[Start of Attachment]
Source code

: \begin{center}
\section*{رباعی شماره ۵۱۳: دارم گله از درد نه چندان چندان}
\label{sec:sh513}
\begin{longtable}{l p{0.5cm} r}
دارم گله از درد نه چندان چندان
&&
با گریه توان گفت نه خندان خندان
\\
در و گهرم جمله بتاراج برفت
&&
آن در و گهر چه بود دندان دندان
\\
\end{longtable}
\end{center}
[End of Attachment]
- _DESCRIPTION OF THE TASK_
The records above should be restated word for word in their entirety.

- _SOLUTION_
Source code

: \begin{center}
\section*{رباعی شماره ۵۱۳: دارم گله از درد نه چندان چندان}
\label{sec:sh513}
\begin{longtable}{l p{0.5cm} r}
دارم گله از درد نه چندان چندان
&&
با گریه توان گفت نه خندان خندان
\\
در و گهرم جمله بتاراج برفت
&&
آن در و گهر چه بود دندان دندان
\\
\end{longtable}
\end{center}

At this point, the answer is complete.